What the task requires
From the listing below, return each line that includes "Current".

Record excerpts
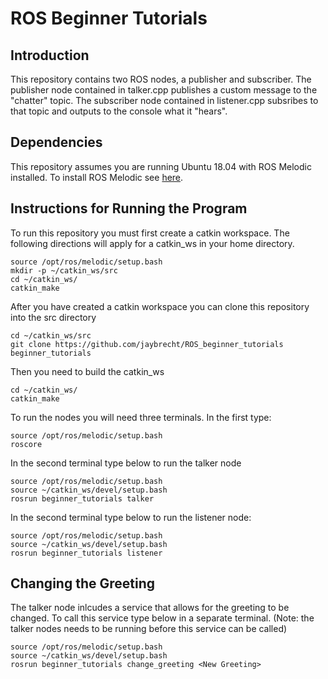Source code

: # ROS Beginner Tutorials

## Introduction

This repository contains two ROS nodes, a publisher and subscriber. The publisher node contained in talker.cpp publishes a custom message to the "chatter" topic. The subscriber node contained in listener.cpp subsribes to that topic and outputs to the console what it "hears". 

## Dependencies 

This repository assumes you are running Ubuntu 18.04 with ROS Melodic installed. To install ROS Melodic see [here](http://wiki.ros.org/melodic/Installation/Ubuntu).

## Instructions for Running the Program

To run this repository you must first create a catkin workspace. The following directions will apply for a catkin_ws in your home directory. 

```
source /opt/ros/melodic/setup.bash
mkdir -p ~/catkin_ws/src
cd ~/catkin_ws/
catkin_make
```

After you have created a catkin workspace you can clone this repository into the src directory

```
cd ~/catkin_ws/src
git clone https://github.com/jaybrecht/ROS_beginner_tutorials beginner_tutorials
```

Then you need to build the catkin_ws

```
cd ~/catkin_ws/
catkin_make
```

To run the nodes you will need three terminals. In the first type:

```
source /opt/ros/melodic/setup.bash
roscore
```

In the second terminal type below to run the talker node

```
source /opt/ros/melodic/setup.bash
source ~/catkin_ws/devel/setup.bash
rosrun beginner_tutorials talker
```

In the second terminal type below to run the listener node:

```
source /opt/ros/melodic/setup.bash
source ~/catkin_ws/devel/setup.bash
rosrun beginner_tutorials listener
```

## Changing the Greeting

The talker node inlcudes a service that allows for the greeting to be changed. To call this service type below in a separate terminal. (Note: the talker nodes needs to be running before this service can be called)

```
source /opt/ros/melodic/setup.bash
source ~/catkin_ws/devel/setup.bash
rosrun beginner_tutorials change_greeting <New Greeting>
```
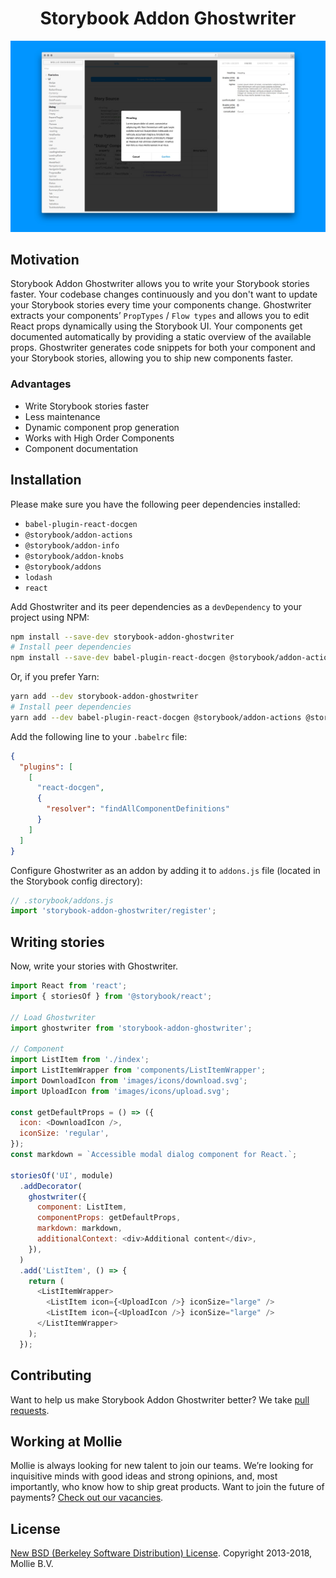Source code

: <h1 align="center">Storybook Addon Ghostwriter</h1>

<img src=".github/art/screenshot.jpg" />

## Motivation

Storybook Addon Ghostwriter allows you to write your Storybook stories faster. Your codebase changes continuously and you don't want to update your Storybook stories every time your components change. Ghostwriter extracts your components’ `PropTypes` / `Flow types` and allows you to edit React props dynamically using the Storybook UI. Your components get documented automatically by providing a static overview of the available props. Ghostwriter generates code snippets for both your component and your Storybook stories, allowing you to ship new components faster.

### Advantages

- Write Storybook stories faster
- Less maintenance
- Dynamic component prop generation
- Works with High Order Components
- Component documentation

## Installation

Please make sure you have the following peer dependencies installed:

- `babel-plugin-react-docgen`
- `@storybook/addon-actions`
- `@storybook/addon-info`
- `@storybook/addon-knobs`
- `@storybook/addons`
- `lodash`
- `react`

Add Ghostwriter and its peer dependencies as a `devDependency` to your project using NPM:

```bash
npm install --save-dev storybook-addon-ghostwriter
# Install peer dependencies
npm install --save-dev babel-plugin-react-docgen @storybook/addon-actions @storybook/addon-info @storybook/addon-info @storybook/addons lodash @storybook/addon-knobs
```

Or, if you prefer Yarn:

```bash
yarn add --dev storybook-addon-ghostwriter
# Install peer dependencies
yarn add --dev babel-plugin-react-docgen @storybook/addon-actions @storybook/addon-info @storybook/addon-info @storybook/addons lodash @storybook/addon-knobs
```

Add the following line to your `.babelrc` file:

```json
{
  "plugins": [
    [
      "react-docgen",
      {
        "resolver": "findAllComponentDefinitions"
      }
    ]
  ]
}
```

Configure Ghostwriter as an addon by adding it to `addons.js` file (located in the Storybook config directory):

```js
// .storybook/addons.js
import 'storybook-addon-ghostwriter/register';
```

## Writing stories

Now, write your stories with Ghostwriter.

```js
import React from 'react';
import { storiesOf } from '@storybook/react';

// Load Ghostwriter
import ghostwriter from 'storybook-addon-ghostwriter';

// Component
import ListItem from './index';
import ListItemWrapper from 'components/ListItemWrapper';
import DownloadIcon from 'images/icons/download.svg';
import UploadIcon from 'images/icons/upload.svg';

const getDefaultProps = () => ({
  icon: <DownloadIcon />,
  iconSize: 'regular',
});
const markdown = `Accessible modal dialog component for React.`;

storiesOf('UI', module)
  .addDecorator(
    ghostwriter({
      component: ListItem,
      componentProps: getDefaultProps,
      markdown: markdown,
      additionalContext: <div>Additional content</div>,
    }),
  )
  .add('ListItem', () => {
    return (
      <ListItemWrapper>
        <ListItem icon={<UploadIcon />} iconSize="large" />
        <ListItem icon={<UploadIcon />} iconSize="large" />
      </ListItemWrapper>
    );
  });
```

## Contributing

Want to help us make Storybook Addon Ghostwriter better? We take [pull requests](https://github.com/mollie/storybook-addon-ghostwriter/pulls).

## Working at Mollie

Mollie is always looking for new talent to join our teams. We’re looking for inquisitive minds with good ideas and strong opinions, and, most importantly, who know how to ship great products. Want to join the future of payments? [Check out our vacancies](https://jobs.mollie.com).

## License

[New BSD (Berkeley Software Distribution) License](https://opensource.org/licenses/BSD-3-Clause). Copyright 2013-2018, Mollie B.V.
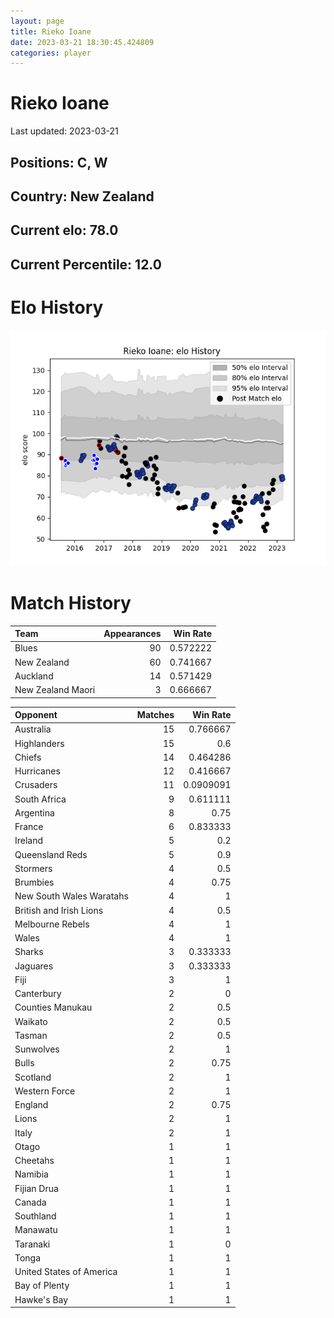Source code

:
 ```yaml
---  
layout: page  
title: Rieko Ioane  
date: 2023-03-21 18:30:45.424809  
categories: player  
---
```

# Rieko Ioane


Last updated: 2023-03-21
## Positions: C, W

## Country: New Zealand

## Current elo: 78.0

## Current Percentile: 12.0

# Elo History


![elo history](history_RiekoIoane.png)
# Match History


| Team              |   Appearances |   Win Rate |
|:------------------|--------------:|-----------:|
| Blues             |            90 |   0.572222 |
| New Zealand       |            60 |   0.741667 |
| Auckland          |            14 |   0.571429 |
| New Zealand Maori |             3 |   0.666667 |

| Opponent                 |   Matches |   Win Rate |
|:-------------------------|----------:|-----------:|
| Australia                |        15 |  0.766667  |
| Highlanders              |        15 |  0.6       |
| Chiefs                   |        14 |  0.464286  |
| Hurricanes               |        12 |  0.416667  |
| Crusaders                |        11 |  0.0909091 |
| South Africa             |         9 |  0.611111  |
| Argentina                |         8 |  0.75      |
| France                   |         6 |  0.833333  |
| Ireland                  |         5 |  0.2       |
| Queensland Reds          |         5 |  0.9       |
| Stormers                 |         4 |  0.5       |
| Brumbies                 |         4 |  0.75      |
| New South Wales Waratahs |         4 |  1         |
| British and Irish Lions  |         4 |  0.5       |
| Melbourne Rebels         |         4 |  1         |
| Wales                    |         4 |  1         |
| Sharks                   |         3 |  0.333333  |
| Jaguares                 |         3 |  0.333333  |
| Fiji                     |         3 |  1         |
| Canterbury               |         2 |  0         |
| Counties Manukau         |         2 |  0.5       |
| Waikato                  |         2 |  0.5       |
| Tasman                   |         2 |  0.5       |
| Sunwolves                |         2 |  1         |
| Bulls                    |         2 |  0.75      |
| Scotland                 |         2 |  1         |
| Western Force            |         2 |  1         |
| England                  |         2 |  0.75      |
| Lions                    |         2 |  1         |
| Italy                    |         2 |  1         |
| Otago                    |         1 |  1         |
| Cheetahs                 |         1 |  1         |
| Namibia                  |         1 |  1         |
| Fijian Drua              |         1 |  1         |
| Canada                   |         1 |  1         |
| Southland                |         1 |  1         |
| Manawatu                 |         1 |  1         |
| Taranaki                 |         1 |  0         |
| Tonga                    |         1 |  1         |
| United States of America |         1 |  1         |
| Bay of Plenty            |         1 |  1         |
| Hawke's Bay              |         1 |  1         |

Reply
## Current elo: 78.0
## Current Percentile: 12.0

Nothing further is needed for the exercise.